Yo era demasiado pequeño para recordarlo. Sin embargo, de niño y muchos años después de que Gagarin estuviera en Cuba, le oí cantar a unos muchachitos:

“Ay Yuri, Yuri, Yuri, Yuri Gagarín
que yo me voy con Yuri montado en un patín”

Debe haber sido una tonadilla aprendida en un campamento de pioneros. No me consta que hubiera una intención de implantar a este héroe socialista en el cancionero infantil cubano, que habría tenido a Gagarin junto a Mambrú. De cualquier manera, el paso de Gagarin por él debe haber sido muy efímero. Hoy no quedan ni uno ni el otro. Por cierto, ¿qué cantarán ahora los niños en Cuba?
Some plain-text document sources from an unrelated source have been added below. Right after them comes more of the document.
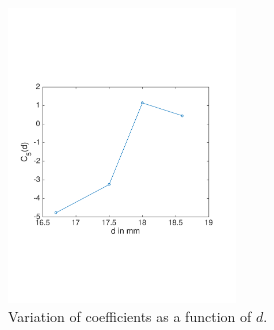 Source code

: \documentclass[10pt]{article}
\begin{document}
\begin{figure}[h]
\includegraphics[width=2.37in]{variationC_5}
\caption{Variation of coefficients as a function of $d$.}
\label{fig:coeff1}
\end{figure}
\end{document}
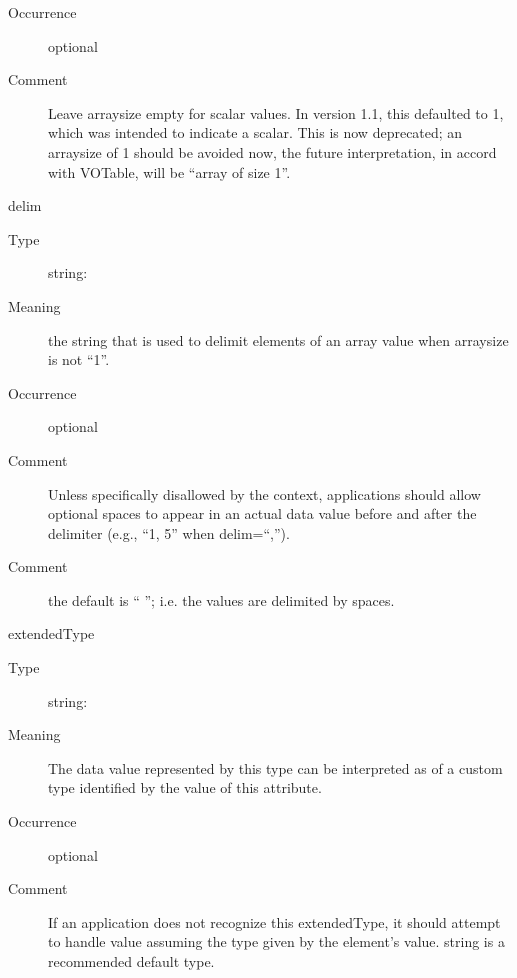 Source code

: \documentclass[11pt,a4paper]{ivoa}
\begin{document}
\begin{generated}
\begin{bigdescription}
\begin{description}
\item[Occurrence] optional

\item[Comment] 
                     Leave arraysize empty for scalar values.  In version 1.1,
                     this defaulted to 1, which was intended to indicate
                     a scalar.  This is now deprecated; an arraysize of 1 should
                     be avoided now, the future interpretation, in accord with
                     VOTable, will be “array of size 1”.
                  
\end{description}
\item[delim]
\begin{description}
\item[Type] string: 
\item[Meaning] 
                     the string that is used to delimit elements of an array
                     value when arraysize is not “1”.
                  
\item[Occurrence] optional
 
\item[Comment] 
                     Unless specifically disallowed by the context, 
                     applications should allow optional spaces to 
                     appear in an actual data value before and after 
                     the delimiter (e.g., “1, 5” when delim=“,”).
                  
\item[Comment] 
                     the default is “ ”; i.e. the values are delimited 
                     by spaces.  
                  
\end{description}
\item[extendedType]
\begin{description}
\item[Type] string: 
\item[Meaning] 
                     The data value represented by this type can be
                     interpreted as of a custom type identified by 
                     the value of this attribute.
                  
\item[Occurrence] optional
\item[Comment] 
                     If an application does not recognize this
                     extendedType, it should attempt to handle value
                     assuming the type given by the element's value.
                     string is a recommended default type.
                  

\end{description}
\end{bigdescription}
\end{generated}
\end{document}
Como era de esperar, la oficialidad cubana le rindió tributo cuando falleció en un accidente de aviación, a los 34 años. Nicolás Guillén le compuso uno de sus poemas de ocasión. Poco imaginativo, lo tituló Balada por la muerte de Gagarin.

Miradlo a Gagarin fuerte
Su vida
no es una rosa sumergida
ni en lodo y musgo se convierte.
En el fragor de la caída
nadie oyó el agua de la muerte.

El mundo llora. Mas ¿por que? La vida
del héroe está en un astro suspendida.
¡Oh mundo! El puede verte
y brindarte una rama florecida.
El el fragor de la caida
nadie oyó el viento de la muerte.

Su rostro se detuvo, yace inerte,
mas su gran voz resuena repartida
de vida en vida y vida en vida.

Miradlo a Gagarin fuerte.
En el fragor de la caída
nadie oyó el trueno de la muerte.

Partió en un vuelo sin medida.
Su luz azul la noche vierte
Y cada estrella está encendida.
Miradlo a Gagarin fuerte.
En el fragor de la caída
pasó y sonrió sobre la muerte.

Unos malos versos. Ya se sabe que pocas veces salen bien los poemas de encargo o de obligación política.

¿El mérito de Gagarin? Uno relativo, el de exponerse al peligro. Mayor valía tienen los científicos que hicieron posible su viaje extraordinario y que antes habían sido los artífices del primer satélite, el Sputnik y de otros logros del programa espacial soviético: Serguéi Koriólov, Vladímir Chelomei y Mijaíl Yangel, entre otros.

Despojado del interés propagandístico de un país que ya no existe, Gagarin todavía despierta admiración. El es el hombre común al que encargan protagonizar un lance inédito y sobrevive. Eso que llaman un hombre con suerte.